3.1 What is shop floor control (SFC)?

3.1.1 - Definition

Shop Floor Control is defined as a system for utilizing data from the shop floor to maintain and communicate status information on shop/manufacturing orders and work centers.  (Higgins, Leroy and Tierney 1996). It forms the foundation of a production planning and control system and therefore plays a crucial role in the overall design of a manufacturing system. However since manufacturing systems are of such a large variety, different SFC designs exist and these are typically customizations that fit the specific needs of a given shop floor.

 

Scherer  points out that the topic of Shop Floor Control is not well understood owing to a theory and practice gap between the situation in industry and in academia. In industry operator experience, motivation and qualifications form the basis of Shop Floor Control while academia concentrates on the problem of scheduling and its solution.  In describing the situation in industry, he identifies the shop floor as a provider of physical goods He further states that it is faced with the challenge of becoming an agile entity within an enterprise and within a network of enterprises forming a virtual organization. He states that this challenge is posed by the current production environment, which is constantly faced by changes and dominating customer demand. An example of a study that tries to reconcile this gap is by Kenneth Mackay and John Buzacott whose paper entitled “The application of computerized production control systems in job shop environments” analyzes how the computer helps the scheduler to do the task of scheduling in a job shop environment. In his paper, he points out that analytical and alogorithmic aids have limited benefits to a typical job shop. He suggests that the appropriate use of computer technology can address information overload, cue filtering and assist the scheduler in problem solving.

 

 3.1.2 Objectives of Shop Floor Control

Spearman and Hopp point out that Shop Floor Control plays an integral role in production and when properly implemented it satisfies 4 objectives:

i.                     It creates the ideal production system. In the various literature surveyed, the ideal case was described as a pull system (to be defined later in the chapter).

ii.                   It provides an enabling environment for the workers that makes the entire production system easy to understand. As a result the system becomes easy to use.

iii.                  It integrates easily with other planning functions. In the case of MRP II, this would mean an ability to execute the plans generated in long range planning and intermediate planning as well as providing feedback to refine these functions.

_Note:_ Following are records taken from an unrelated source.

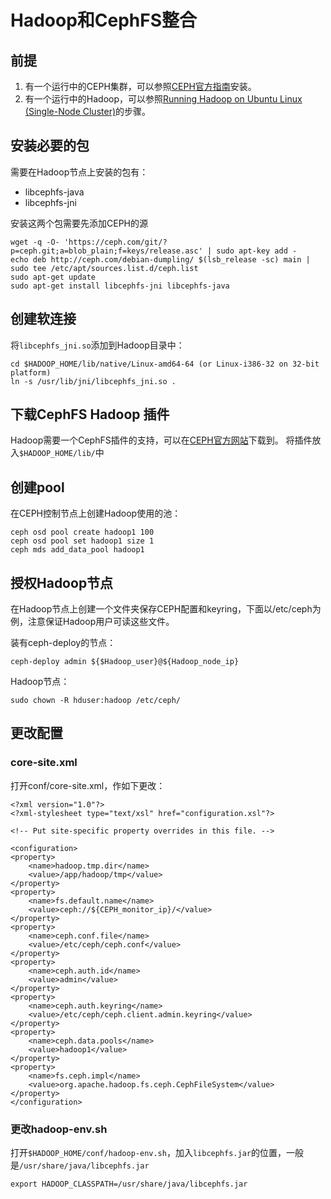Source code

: # Hadoop和CephFS整合

## 前提
1. 有一个运行中的CEPH集群，可以参照[CEPH官方指南](http://ceph.com/docs/master/rados/deployment/)安装。
2. 有一个运行中的Hadoop，可以参照[Running Hadoop on Ubuntu Linux (Single-Node Cluster)](http://www.michael-noll.com/tutorials/running-hadoop-on-ubuntu-linux-single-node-cluster/)的步骤。

## 安装必要的包
需要在Hadoop节点上安装的包有：

* libcephfs-java
* libcephfs-jni

安装这两个包需要先添加CEPH的源

    wget -q -O- 'https://ceph.com/git/?p=ceph.git;a=blob_plain;f=keys/release.asc' | sudo apt-key add -
    echo deb http://ceph.com/debian-dumpling/ $(lsb_release -sc) main | sudo tee /etc/apt/sources.list.d/ceph.list
    sudo apt-get update
    sudo apt-get install libcephfs-jni libcephfs-java

## 创建软连接
将`libcephfs_jni.so`添加到Hadoop目录中：

    cd $HADOOP_HOME/lib/native/Linux-amd64-64 (or Linux-i386-32 on 32-bit platform)
    ln -s /usr/lib/jni/libcephfs_jni.so .

## 下载CephFS Hadoop 插件

Hadoop需要一个CephFS插件的支持，可以在[CEPH官方网站](http://ceph.com/download/hadoop-cephfs.jar)下载到。 将插件放入`$HADOOP_HOME/lib/`中

## 创建pool
在CEPH控制节点上创建Hadoop使用的池：

    ceph osd pool create hadoop1 100
    ceph osd pool set hadoop1 size 1 
    ceph mds add_data_pool hadoop1

## 授权Hadoop节点
在Hadoop节点上创建一个文件夹保存CEPH配置和keyring，下面以/etc/ceph为例，注意保证Hadoop用户可读这些文件。    

装有ceph-deploy的节点：

    ceph-deploy admin ${$Hadoop_user}@${Hadoop_node_ip}

Hadoop节点：

    sudo chown -R hduser:hadoop /etc/ceph/

## 更改配置
### core-site.xml
打开conf/core-site.xml，作如下更改：

    <?xml version="1.0"?>
    <?xml-stylesheet type="text/xsl" href="configuration.xsl"?>
    
    <!-- Put site-specific property overrides in this file. -->
    
    <configuration>
    <property>
        <name>hadoop.tmp.dir</name>
        <value>/app/hadoop/tmp</value>
    </property>
    <property>
        <name>fs.default.name</name>
        <value>ceph://${CEPH_monitor_ip}/</value>
    </property>
    <property>
        <name>ceph.conf.file</name>
        <value>/etc/ceph/ceph.conf</value>
    </property>
    <property>
        <name>ceph.auth.id</name>
        <value>admin</value>
    </property>
    <property>
        <name>ceph.auth.keyring</name>
        <value>/etc/ceph/ceph.client.admin.keyring</value>
    </property>
    <property>
        <name>ceph.data.pools</name>
        <value>hadoop1</value>
    </property>
    <property>
        <name>fs.ceph.impl</name>
        <value>org.apache.hadoop.fs.ceph.CephFileSystem</value>
    </property>
    </configuration>

### 更改hadoop-env.sh
打开`$HADOOP_HOME/conf/hadoop-env.sh`，加入`libcephfs.jar`的位置，一般是`/usr/share/java/libcephfs.jar`

    export HADOOP_CLASSPATH=/usr/share/java/libcephfs.jar
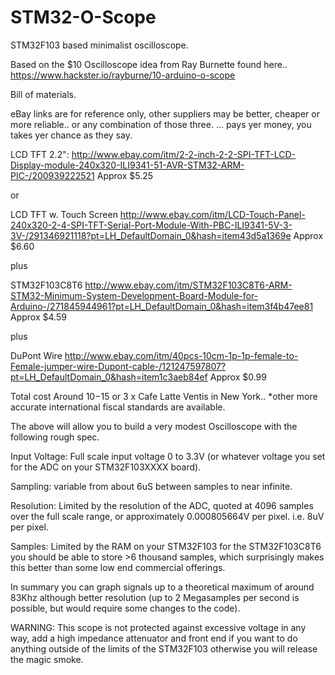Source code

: # STM32-O-Scope
STM32F103 based minimalist oscilloscope. 

Based on the $10 Oscilloscope idea from Ray Burnette found here.. https://www.hackster.io/rayburne/10-arduino-o-scope

Bill of materials.
  
  eBay links are for reference only, other suppliers may be better, cheaper or more reliable.. or any combination of those three.
  ... pays yer money, you takes yer chance as they say. 
  
  LCD TFT 2.2":  http://www.ebay.com/itm/2-2-inch-2-2-SPI-TFT-LCD-Display-module-240x320-ILI9341-51-AVR-STM32-ARM-PIC-/200939222521    Approx $5.25

   or

  LCD TFT w. Touch Screen http://www.ebay.com/itm/LCD-Touch-Panel-240x320-2-4-SPI-TFT-Serial-Port-Module-With-PBC-ILI9341-5V-3-3V-/291346921118?pt=LH_DefaultDomain_0&hash=item43d5a1369e Approx $6.60

   plus

  STM32F103C8T6 http://www.ebay.com/itm/STM32F103C8T6-ARM-STM32-Minimum-System-Development-Board-Module-for-Arduino-/271845944961?pt=LH_DefaultDomain_0&hash=item3f4b47ee81 Approx $4.59

   plus 

  DuPont Wire http://www.ebay.com/itm/40pcs-10cm-1p-1p-female-to-Female-jumper-wire-Dupont-cable-/121247597807?pt=LH_DefaultDomain_0&hash=item1c3aeb84ef Approx $0.99
  
  Total cost Around $10-$15 or 3 x Cafe Latte Ventis in New York.. *other more accurate international fiscal standards are available.

The above will allow you to build a very modest Oscilloscope with the following rough spec. 

Input Voltage: Full scale input voltage 0 to 3.3V (or whatever voltage you set for the ADC on your STM32F103XXXX board). 

Sampling: variable from about 6uS between samples to near infinite. 

Resolution: Limited by the resolution of the ADC, quoted at 4096 samples over the full scale range, or approximately 0.000805664V per pixel. i.e. 8uV per pixel. 

Samples: Limited by the RAM on your STM32F103 for the STM32F103C8T6 you should be able to store >6 thousand samples, which surprisingly makes this better than some low end commercial offerings. 

In summary you can graph signals up to a theoretical maximum of around 83Khz although better resolution (up to 2 Megasamples per second is possible, but would require some changes to the code). 

WARNING: This scope is not protected against excessive voltage in any way, add a high impedance attenuator and front end if you want to do anything outside of the limits of the STM32F103 otherwise you will release the magic smoke.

iv.                 It is has the flexibility to accommodate new ideas and changes. This objective is aimed at creating an agile system that can meet the challenges currently faced in industry. (Spearman and Hopp 1996,424)

 

 

3.1.3 Functions in  Shop floor Control

Spearman and Hopp identify four general functions that are carried out in Shop Floor Control

-         It co-ordinates the manufacturing resources (material, knowledge, humans and information) on the shop floor. Material flow control, which is a fundamental activity in most systems, falls under this category. This function provides a mechanism that decides which job to release to the factory, which job to work on at the individual workstations and what material to move between workstations.

 

-         It provides real time control. Real time simulations can be created based on the behavior of a plant which is determined by analyzing three sets of data:

-         Standard WIP which refers to the quantity and location of material between different manufacturing processes.

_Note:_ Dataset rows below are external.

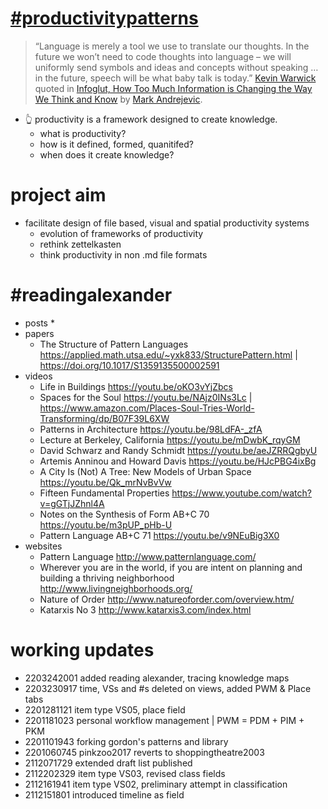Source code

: # [#productivitypatterns](https://github.com/users/spatialresearch/projects/1)
> “Language is merely a tool we use to translate our thoughts. In the future we won’t need to code thoughts into language – we will uniformly send symbols and ideas and concepts without speaking … in the future, speech will be what baby talk is today.” [Kevin Warwick](https://www.wired.com/2000/02/warwick/) quoted in [Infoglut, How Too Much Information is Changing the Way We Think and Know](https://www.routledge.com/Infoglut-How-Too-Much-Information-Is-Changing-the-Way-We-Think-and-Know/Andrejevic/p/book/9780415659086) by [Mark Andrejevic](https://research.monash.edu/en/publications/infoglut-how-too-much-information-is-changing-the-way-we-think-an). 
* 👆 productivity is a framework designed to create knowledge. 
  * what is productivity? 
  * how is it defined, formed, quanitifed? 
  * when does it create knowledge?
# project aim
* facilitate design of file based, visual and spatial productivity systems
  * evolution of frameworks of productivity
  * rethink zettelkasten
  * think productivity in non .md file formats
# #readingalexander
* posts
  *  
* papers
  * The Structure of Pattern Languages https://applied.math.utsa.edu/~yxk833/StructurePattern.html | https://doi.org/10.1017/S1359135500002591 
* videos
  * Life in Buildings https://youtu.be/oKO3vYjZbcs
  * Spaces for the Soul https://youtu.be/NAjz0INs3Lc | https://www.amazon.com/Places-Soul-Tries-World-Transforming/dp/B07F39L6XW
  * Patterns in Architecture https://youtu.be/98LdFA-_zfA
  * Lecture at Berkeley, California https://youtu.be/mDwbK_rqyGM
  * David Schwarz and Randy Schmidt https://youtu.be/aeJZRRQgbyU 
  * Artemis Anninou and Howard Davis https://youtu.be/HJcPBG4ixBg
  * A City Is (Not) A Tree: New Models of Urban Space https://youtu.be/Qk_mrNvBvVw
  * Fifteen Fundamental Properties https://www.youtube.com/watch?v=gGTjJZhnl4A 
  * Notes on the Synthesis of Form AB+C 70 https://youtu.be/m3pUP_pHb-U 
  * Pattern Language AB+C 71 https://youtu.be/v9NEuBig3X0 
* websites
  * Pattern Language http://www.patternlanguage.com/
  * Wherever you are in the world, if you are intent on planning and building a thriving neighborhood http://www.livingneighborhoods.org/
  * Nature of Order http://www.natureoforder.com/overview.htm/
  * Katarxis No 3 http://www.katarxis3.com/index.html
# working updates
* 2203242001 added reading alexander, tracing knowledge maps
* 2203230917 time, VSs and #s deleted on views, added PWM & Place tabs
* 2201281121 item type VS05, place field
* 2201181023 personal workflow management | PWM = PDM + PIM + PKM
* 2201101943 forking gordon's patterns and library
* 2201060745 pinkzoo2017 reverts to shoppingtheatre2003
* 2112071729 extended draft list published
* 2112202329 item type VS03, revised class fields
* 2112161941 item type VS02, preliminary attempt in classification
* 2112151801 introduced timeline as field
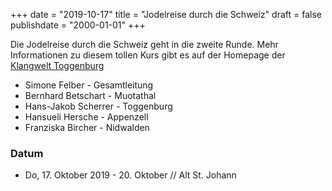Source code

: ﻿+++
date = "2019-10-17"
title = "Jodelreise durch die Schweiz"
draft = false
publishdate = "2000-01-01"
+++

Die Jodelreise durch die Schweiz geht in die zweite Runde. Mehr Informationen zu diesem tollen Kurs gibt es auf der Homepage der [Klangwelt Toggenburg](https://tportal.toubiz.de/ToggenburgKlangwelt/offer/detail/TDS00020011968754150)

* Simone Felber - Gesamtleitung
* Bernhard Betschart - Muotathal
* Hans-Jakob Scherrer - Toggenburg
* Hansueli Hersche - Appenzell
* Franziska Bircher - Nidwalden


### Datum

* Do, 17. Oktober 2019 - 20. Oktober // Alt St. Johann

-         Status monitoring which involves the surveillance of manufacturing resources other than material such as staffing levels and machine status.

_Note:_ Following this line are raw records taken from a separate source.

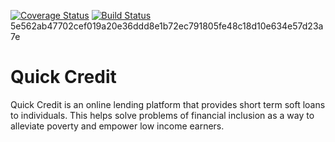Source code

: [![Coverage Status](https://coveralls.io/repos/github/TheMottoRw/quickcredit/badge.svg?branch=challenge-api)](https://coveralls.io/github/TheMottoRw/quickcredit?branch=challenge-api)
[![Build Status](https://travis-ci.com/TheMottoRw/quickcredit.svg?branch=challenge-api)](https://travis-ci.com/TheMottoRw/quickcredit)
5e562ab47702cef019a20e36ddd8e1b72ec791805fe48c18d10e634e57d23a7e

# Quick Credit
Quick Credit is an online lending platform that provides short term soft loans to individuals. This helps solve problems of financial inclusion as a way to alleviate poverty and empower low income earners.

-         Throughput tracking which involves measuring the output from a line or plant against an established production quota or customer due date. This can then be used to forecast the need for overtime or staffing shifts.

 

-         It carries out capacity feedback, which involves the collection of data to update capacity estimates so as to ensure consistency between high level planning modules and low level execution ones.

 

-         It enables quality control by giving the operator of a downstream workstation the authority to refuse parts from an upstream workstation on the basis of inadequate quality. (Spearman and Hopp 1996, 425)

 

1.2  What are the characteristics of a good SFC design?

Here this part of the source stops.